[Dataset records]
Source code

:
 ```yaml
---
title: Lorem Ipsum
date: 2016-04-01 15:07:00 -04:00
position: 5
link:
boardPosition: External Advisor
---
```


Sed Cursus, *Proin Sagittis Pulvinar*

**How to complete this task**
Retype every entry exactly.

**Solution**
Source code

:
 ```yaml
---
title: Lorem Ipsum
date: 2016-04-01 15:07:00 -04:00
position: 5
link:
boardPosition: External Advisor
---
```


Sed Cursus, *Proin Sagittis Pulvinar*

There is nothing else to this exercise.